My first trip to London. And I got stuck in the middle of a bunch of NetBSD people.
The bar at the Hilton Hotel was full of techies. The friendly glare from their laptops provided a familiar environment.
The geek skills of the hotel people were amazing. They even served ice cubes in a glass in the bar, and I got served ahead of the loooong line of thirsty techies. The sight of a plush penguin on their bar desk may be what prompted them into action.
Midcom is about punching holes in firewalls and then closing the pinholes without the bad guys coming in. Session oriented protocols like SIP and HTTP are the main problem (session in HTTP is a pain anyway, but ours not to argue why), and the solution is to violate layering. Authorization and state-keeping are messy parts of the world.
Short summary of the discussion on the mailing list prior to the meeting:
On the bright side, there was facts on protocol comparison. And any ASCII-based encoding will leak to end users, and it will be ugly (extra points to those of us who remember QP and =F8 ).
My person, Ingrid, has been involved in web proxy caching and web replication. Quite entertaining. Resource update protocol is something to ship around iff you live an updated life.
The OPES crowd admitted to having a problem with bad language, they want to be Open Pluggable Endpoint Services, not Edge (Life at the Edge is a bit demanding for non-avians). Authorization required for execution of code. Try to do both trans-coding and call-out. Munch and mangle the web objects before serving to end user.

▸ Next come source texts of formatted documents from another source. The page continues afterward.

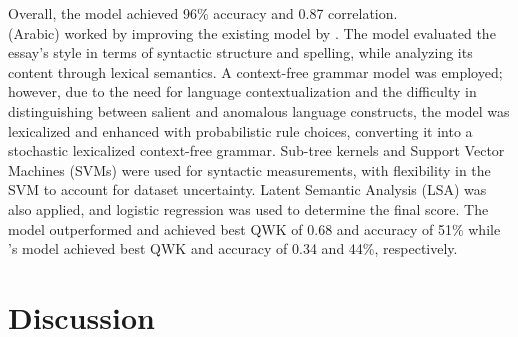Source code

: \documentclass{article}
\begin{document}
	Overall, the model achieved 96\% accuracy and 0.87 correlation. \\
	\textbf{\textcite{26_alsanie2022threelevels}} (Arabic) worked by improving the existing model by \textcite{6_ghamdi2014hybridarabic}. The model evaluated the essay’s style in terms of syntactic structure and spelling, while analyzing its content through lexical semantics. A context-free grammar model was employed; however, due to the need for language contextualization and the difficulty in distinguishing between salient and anomalous language constructs, the model was lexicalized and enhanced with probabilistic rule choices, converting it into a stochastic lexicalized context-free grammar. Sub-tree kernels and Support Vector Machines (SVMs) were used for syntactic measurements, with flexibility in the SVM to account for dataset uncertainty. Latent Semantic Analysis (LSA) was also applied, and logistic regression was used to determine the final score. The model outperformed \textcite{6_ghamdi2014hybridarabic} and achieved best QWK of 0.68 and accuracy of 51\% while \textcite{6_ghamdi2014hybridarabic}'s model achieved best QWK and accuracy of 0.34 and 44\%, respectively.

	
	\section{Discussion}
	
	\begin{center}
	\end{center}
	
\end{document}
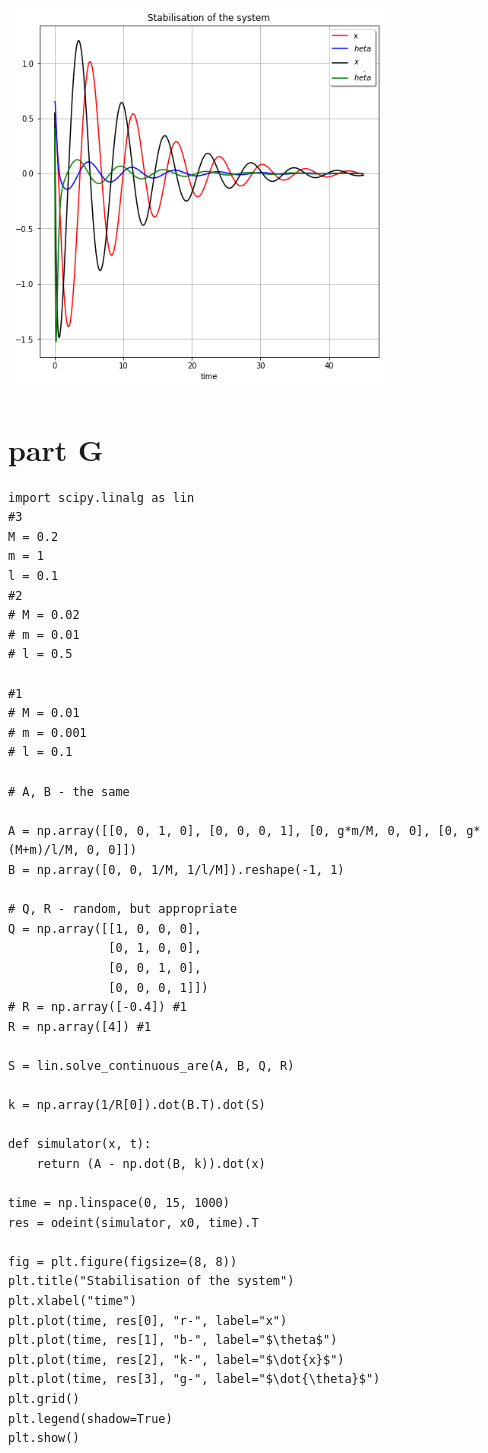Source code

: \documentclass[a4paper,11pt]{article}
\makeatletter
\newcommand{\problemquestion}[1]{\gdef\@problemquestion{#1}}%
\newcommand{\problemsolution}[1]{\gdef\@problemsolution{#1}}%
\theoremstyle{mytheor}
\makeatother
\begin{document}
\includegraphics[width=10cm, height=10cm]{F.png}




\section*{part G}
\begin{problem}
  \problemquestion{(for the controllable system) design linear quadratic regulator for linearized system. Assess the performance of the controller for variety of initial conditions. Justify the choice of initial conditions;
  \problemsolution{Initial conditions were chosen such that system will behave differently}
}
\end{problem}

\begin{lstlisting}[label={list:second}]
import scipy.linalg as lin
#3
M = 0.2
m = 1
l = 0.1
#2
# M = 0.02
# m = 0.01
# l = 0.5

#1
# M = 0.01
# m = 0.001
# l = 0.1

# A, B - the same

A = np.array([[0, 0, 1, 0], [0, 0, 0, 1], [0, g*m/M, 0, 0], [0, g*(M+m)/l/M, 0, 0]])
B = np.array([0, 0, 1/M, 1/l/M]).reshape(-1, 1)

# Q, R - random, but appropriate
Q = np.array([[1, 0, 0, 0], 
              [0, 1, 0, 0], 
              [0, 0, 1, 0], 
              [0, 0, 0, 1]])
# R = np.array([-0.4]) #1
R = np.array([4]) #1

S = lin.solve_continuous_are(A, B, Q, R)

k = np.array(1/R[0]).dot(B.T).dot(S)

def simulator(x, t):
    return (A - np.dot(B, k)).dot(x)

time = np.linspace(0, 15, 1000)  
res = odeint(simulator, x0, time).T

fig = plt.figure(figsize=(8, 8))
plt.title("Stabilisation of the system")
plt.xlabel("time")
plt.plot(time, res[0], "r-", label="x")
plt.plot(time, res[1], "b-", label="$\theta$")
plt.plot(time, res[2], "k-", label="$\dot{x}$")
plt.plot(time, res[3], "g-", label="$\dot{\theta}$")
plt.grid()
plt.legend(shadow=True)
plt.show()

\end{lstlisting}
\end{document}
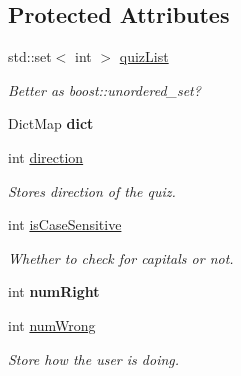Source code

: \subsection*{Protected Attributes}
\begin{DoxyCompactItemize}
\item 
std::set$<$ int $>$ \hyperlink{classVocabQuiz_a294e44914f7766a1cdfff9ae87c722ff}{quizList}
\begin{DoxyCompactList}\small\item\em Better as boost::unordered\_\-set? \item\end{DoxyCompactList}\item 
\hypertarget{classVocabQuiz_af9090d47e0a1e8b3b40c39f55afd60a1}{
DictMap {\bfseries dict}}
\label{classVocabQuiz_af9090d47e0a1e8b3b40c39f55afd60a1}

\item 
\hypertarget{classVocabQuiz_aae316737b7faea73886cff3f88836585}{
int \hyperlink{classVocabQuiz_aae316737b7faea73886cff3f88836585}{direction}}
\label{classVocabQuiz_aae316737b7faea73886cff3f88836585}

\begin{DoxyCompactList}\small\item\em Stores direction of the quiz. \item\end{DoxyCompactList}\item 
\hypertarget{classVocabQuiz_a882a7e2c7666126e836b0bc48765d476}{
int \hyperlink{classVocabQuiz_a882a7e2c7666126e836b0bc48765d476}{isCaseSensitive}}
\label{classVocabQuiz_a882a7e2c7666126e836b0bc48765d476}

\begin{DoxyCompactList}\small\item\em Whether to check for capitals or not. \item\end{DoxyCompactList}\item 
\hypertarget{classVocabQuiz_aa54ad066a9ed72dd85745e04a4c6e4a3}{
int {\bfseries numRight}}
\label{classVocabQuiz_aa54ad066a9ed72dd85745e04a4c6e4a3}

\item 
\hypertarget{classVocabQuiz_ac8fb7099c94406f341011218d8cd04d0}{
int \hyperlink{classVocabQuiz_ac8fb7099c94406f341011218d8cd04d0}{numWrong}}
\label{classVocabQuiz_ac8fb7099c94406f341011218d8cd04d0}

\begin{DoxyCompactList}\small\item\em Store how the user is doing. \item\end{DoxyCompactList}\end{DoxyCompactItemize}



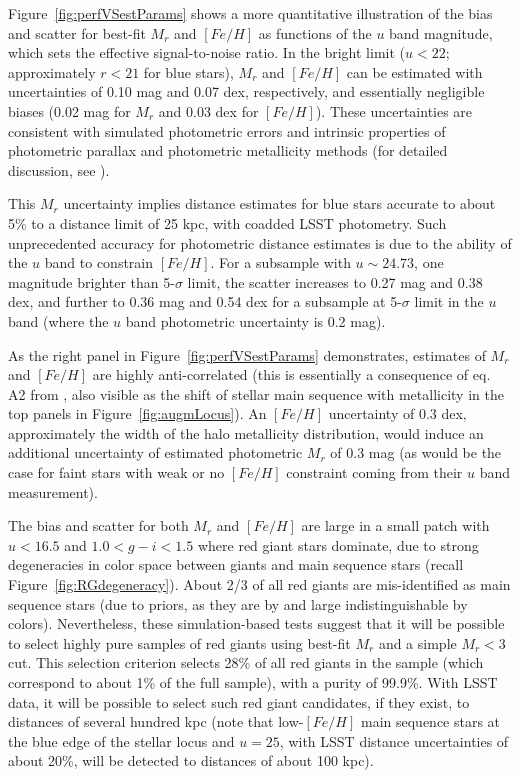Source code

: Figure~\ref{fig:perfVSestParams} shows a more quantitative illustration of the bias and scatter for best-fit $M_r$ and $[Fe/H]$ as
functions of the $u$ band magnitude, which sets the effective signal-to-noise ratio. In the bright limit ($u < 22$; approximately
$r<21$ for blue stars), $M_r$ and $[Fe/H]$ can be estimated with uncertainties of 0.10 mag and 0.07 dex, respectively, and essentially
negligible biases (0.02 mag for $M_r$ and 0.03 dex for $[Fe/H]$). These uncertainties are consistent with simulated photometric errors
and intrinsic properties of photometric parallax and photometric metallicity methods (for detailed discussion, see \citealt{2008ApJ...684..287I}). 

This $M_r$ uncertainty implies distance estimates for blue stars accurate to about 5\% to a distance limit of 25 kpc, with coadded LSST
photometry.  Such unprecedented accuracy for photometric distance estimates is due
to the ability of the $u$ band to constrain $[Fe/H]$. For a subsample with $u\sim24.73$, one magnitude brighter than 5-$\sigma$ limit,
the scatter increases to 0.27 mag and 0.38 dex, and further to 0.36 mag and 0.54 dex for a subsample at 5-$\sigma$ limit in the $u$ band
(where the $u$ band photometric uncertainty is 0.2 mag).  
 
As the right panel in Figure~\ref{fig:perfVSestParams} demonstrates, estimates of $M_r$ and $[Fe/H]$ are highly anti-correlated (this is essentially a
consequence of eq. A2 from \citealt{2008ApJ...684..287I}, also visible as the shift of stellar main sequence with metallicity in the top
panels in Figure~\ref{fig:augmLocus}). An $[Fe/H]$ uncertainty of 0.3 dex, approximately the width of the halo metallicity distribution, 
would induce an additional uncertainty of estimated photometric $M_r$ of 0.3 mag (as would be the case for faint stars with weak or no $[Fe/H]$ constraint
coming from their $u$ band measurement). 

The bias and scatter for both $M_r$ and $[Fe/H]$ are large in a small patch with $u<16.5$ and $1.0 < g-i < 1.5$ where red giant stars dominate,
due to strong degeneracies in color space between giants and main sequence stars (recall Figure~\ref{fig:RGdegeneracy}). 
About 2/3 of all red giants are mis-identified as main sequence stars (due to priors, as they are by and large indistinguishable by colors). 
Nevertheless, these simulation-based tests suggest that it will be possible to select highly pure samples of red giants using best-fit
$M_r$ and a simple $M_r < 3$ cut. This selection criterion selects 28\% of all red giants in the sample (which correspond to about 1\% of the full
sample), with a purity of 99.9\%. With LSST data, it will be possible to select such red giant candidates, if they exist, to
distances of several hundred kpc (note that low-$[Fe/H]$ main sequence stars at the blue edge of the stellar locus and $u=25$, with
LSST distance uncertainties of about 20\%, will be detected to distances of about 100 kpc).
 

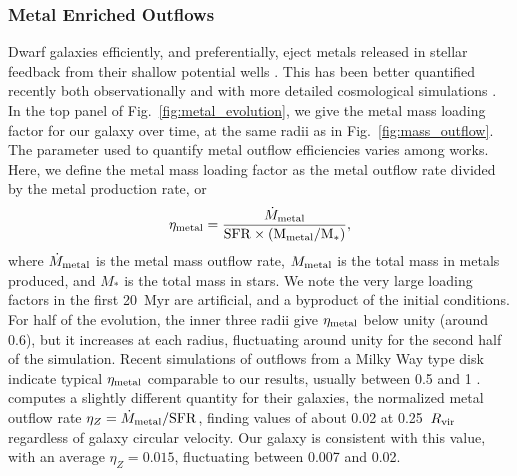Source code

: \documentclass[fleqn,usenatbib,useAMS]{mnras}
\begin{document}
\subsubsection{Metal Enriched Outflows}
Dwarf galaxies efficiently, and preferentially, eject metals released in stellar feedback from their shallow potential wells \citep{MacLowFerrara1999,FerraraTolstoy2000}. This has been better quantified recently both observationally \citep[e.g.][]{Kirby2011-metals,Zahid2012,Peeples2014,McQuinn2015} and with more detailed cosmological simulations \citep{Simpson2013,Angles-Alcazar2017,Muratov2017}. In the top panel of Fig.~\ref{fig:metal_evolution}, we give the metal mass loading factor for our galaxy over time, at the same radii as in Fig.~\ref{fig:mass_outflow}. The parameter used to quantify metal outflow efficiencies varies among works. Here, we define the metal mass loading factor as the metal outflow rate divided by the metal production rate, or
\begin{equation} \label{eq:eta-metal}
\eta_{\rm metal} = \frac{\dot{M}_{\rm metal}}{\rm{SFR} \times (M_{\rm metal}/M_{*})},
\end{equation}
where $\dot{M}_{\rm metal}$ is the metal mass outflow rate, $M_{\rm metal}$ is the total mass in metals produced, and $M_{*}$ is the total mass in stars. We note the very large loading factors in the first 20~Myr are artificial, and a byproduct of the initial conditions. For half of the evolution, the inner three radii give $\eta_{\rm metal}$ below unity (around 0.6), but it increases at each radius, fluctuating around unity for the second half of the simulation. Recent simulations of outflows from a Milky Way type disk indicate typical $\eta_{\rm metal}$ comparable to our results, usually between 0.5 and 1 \citep{Li2017,Fielding2017}. \cite{Muratov2017} computes a slightly different quantity for their galaxies, the normalized metal outflow rate $\eta_{Z} = \dot{M}_{\rm metal}/{\rm SFR}$, finding values of about 0.02 at 0.25~$R_{\rm vir}$ regardless of galaxy circular velocity. Our galaxy is consistent with this value, with an average $\eta_Z = 0.015$, fluctuating between 0.007 and 0.02.
\end{document}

This Internet thing is really catching on. People used to play Solitaire when they were in boring meetings, but today they read their local newspaper on web.
Security pixie dust was handed out by several persons. It remains to be seen whether or not the Internet feels better.
DNS and how DNS interacts with protocols and services was on the table for discussion. After the discussion, the heads of people were on the table.
"Don't stand on the toes of giants" Jon Crowcroft discussing what is to learn from the hourglass model.